I'm getting ahead of myself but sometimes you just can't help but worry. For a long time I've been concerned that when Ainsley's swelling goes down and we try to take the trach out there will be collapse where the trach was. She has a very bumpy stoma and in general has issues with scarring. And when we do a slow trach change it appears to cave in there when she tries to breath, almost like a vacuum is sucking from the inside, which in a way I suppose it is.....her lungs. Aside from the obvious, having a doctor diagnose with a scope, are there any signs that a child's trachea is likely to collapse at the stoma?

What do other people see when the trach comes out during a trach change?

Celia's looks like the same thing!!!! Her stoma sucks in so much you can't see the whole, sometimes I have to pull at the skin at the side of the stoma to see it to get the trach back in.
Surely though they can fix that if the trach is going to come out for good. Such amazing things they can do now with the airway!!!

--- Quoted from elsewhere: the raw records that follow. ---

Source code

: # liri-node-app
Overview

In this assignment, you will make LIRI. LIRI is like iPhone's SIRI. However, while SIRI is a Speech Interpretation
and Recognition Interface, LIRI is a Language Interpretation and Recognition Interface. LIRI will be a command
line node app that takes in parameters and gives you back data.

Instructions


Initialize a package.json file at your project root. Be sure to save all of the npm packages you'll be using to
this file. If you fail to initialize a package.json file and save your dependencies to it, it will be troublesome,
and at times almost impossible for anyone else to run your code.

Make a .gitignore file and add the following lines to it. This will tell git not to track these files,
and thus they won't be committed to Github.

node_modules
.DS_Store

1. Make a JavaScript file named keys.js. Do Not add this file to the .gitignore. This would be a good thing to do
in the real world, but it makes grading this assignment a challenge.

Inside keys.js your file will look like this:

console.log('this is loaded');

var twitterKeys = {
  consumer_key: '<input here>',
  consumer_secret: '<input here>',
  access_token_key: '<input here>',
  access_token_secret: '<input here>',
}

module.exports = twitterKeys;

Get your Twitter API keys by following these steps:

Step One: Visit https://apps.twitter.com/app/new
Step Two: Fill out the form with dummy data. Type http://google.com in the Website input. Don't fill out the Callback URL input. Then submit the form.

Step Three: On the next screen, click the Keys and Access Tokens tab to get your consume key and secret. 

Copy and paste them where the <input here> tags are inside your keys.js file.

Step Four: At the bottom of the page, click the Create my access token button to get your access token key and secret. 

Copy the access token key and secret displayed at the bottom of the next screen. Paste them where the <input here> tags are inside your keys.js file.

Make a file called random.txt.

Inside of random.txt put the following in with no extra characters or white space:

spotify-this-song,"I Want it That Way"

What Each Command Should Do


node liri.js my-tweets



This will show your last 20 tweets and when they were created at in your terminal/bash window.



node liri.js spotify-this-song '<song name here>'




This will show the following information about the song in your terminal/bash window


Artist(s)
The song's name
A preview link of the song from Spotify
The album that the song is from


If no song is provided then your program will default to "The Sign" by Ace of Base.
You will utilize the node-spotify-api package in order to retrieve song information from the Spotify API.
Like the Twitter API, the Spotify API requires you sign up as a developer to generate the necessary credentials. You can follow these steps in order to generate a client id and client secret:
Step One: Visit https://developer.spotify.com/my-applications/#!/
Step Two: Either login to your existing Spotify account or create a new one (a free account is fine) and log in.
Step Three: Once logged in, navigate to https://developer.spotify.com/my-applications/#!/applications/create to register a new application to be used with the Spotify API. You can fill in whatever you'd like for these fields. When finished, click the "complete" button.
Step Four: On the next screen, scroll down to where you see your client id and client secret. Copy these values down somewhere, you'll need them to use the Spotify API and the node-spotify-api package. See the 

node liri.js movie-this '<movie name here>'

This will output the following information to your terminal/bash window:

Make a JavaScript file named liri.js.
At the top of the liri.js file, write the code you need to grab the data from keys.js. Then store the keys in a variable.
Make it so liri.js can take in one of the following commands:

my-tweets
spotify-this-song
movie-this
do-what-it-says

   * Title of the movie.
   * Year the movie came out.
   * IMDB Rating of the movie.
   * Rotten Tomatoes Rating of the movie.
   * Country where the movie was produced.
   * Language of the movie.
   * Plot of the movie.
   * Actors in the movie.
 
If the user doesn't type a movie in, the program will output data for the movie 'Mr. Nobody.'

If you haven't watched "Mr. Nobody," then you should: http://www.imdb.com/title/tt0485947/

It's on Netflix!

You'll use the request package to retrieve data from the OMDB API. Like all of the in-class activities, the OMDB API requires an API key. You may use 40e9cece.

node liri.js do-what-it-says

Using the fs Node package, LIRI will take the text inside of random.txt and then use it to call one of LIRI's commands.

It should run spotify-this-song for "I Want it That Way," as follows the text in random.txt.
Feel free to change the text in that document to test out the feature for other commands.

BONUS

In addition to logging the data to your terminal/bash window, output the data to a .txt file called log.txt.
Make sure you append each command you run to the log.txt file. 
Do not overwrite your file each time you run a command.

Sam's did used to that, which we were always terrified about, in case we couldn't get the trach in. I don't know when it changed but now it just stays open when we take the trach out, because the stoma has formed IYSWIM. I don't know what that will mean when (if!) Sam is decanned. Interesting:confused:

Julie x

Well, I don't think this answer gets you anywhere, but here goes. Alex does have a suprastomal collapse. However, we do not see any vacuum at his stoma during a trach change. When the problem was at its worst, what we saw was Alex attempt to breathe and fail. It was like this. If he was exhaling, he would continue to do so, but when he inhaled, his trachea "slammed shut" basically. Then he looked like he was choking and he would turn bright colors. He would gasp and try to inhale repeatedly, and very little if any air would move. He would get the wide-eyed panicked look that so many of us know, but the stoma remained basically the same. If we left him without the trach long enough, he would begin to go pale, then grey, and then pass out for lack of oxygen -- less than three minutes.
(For those of you who are new -- don't call child services. We didn't and don't leave Alex's trach out. This was a hospital test in a controlled setting when it got so far that Alex went limp. At home he is never without his trach for more than a few moments while we change it.)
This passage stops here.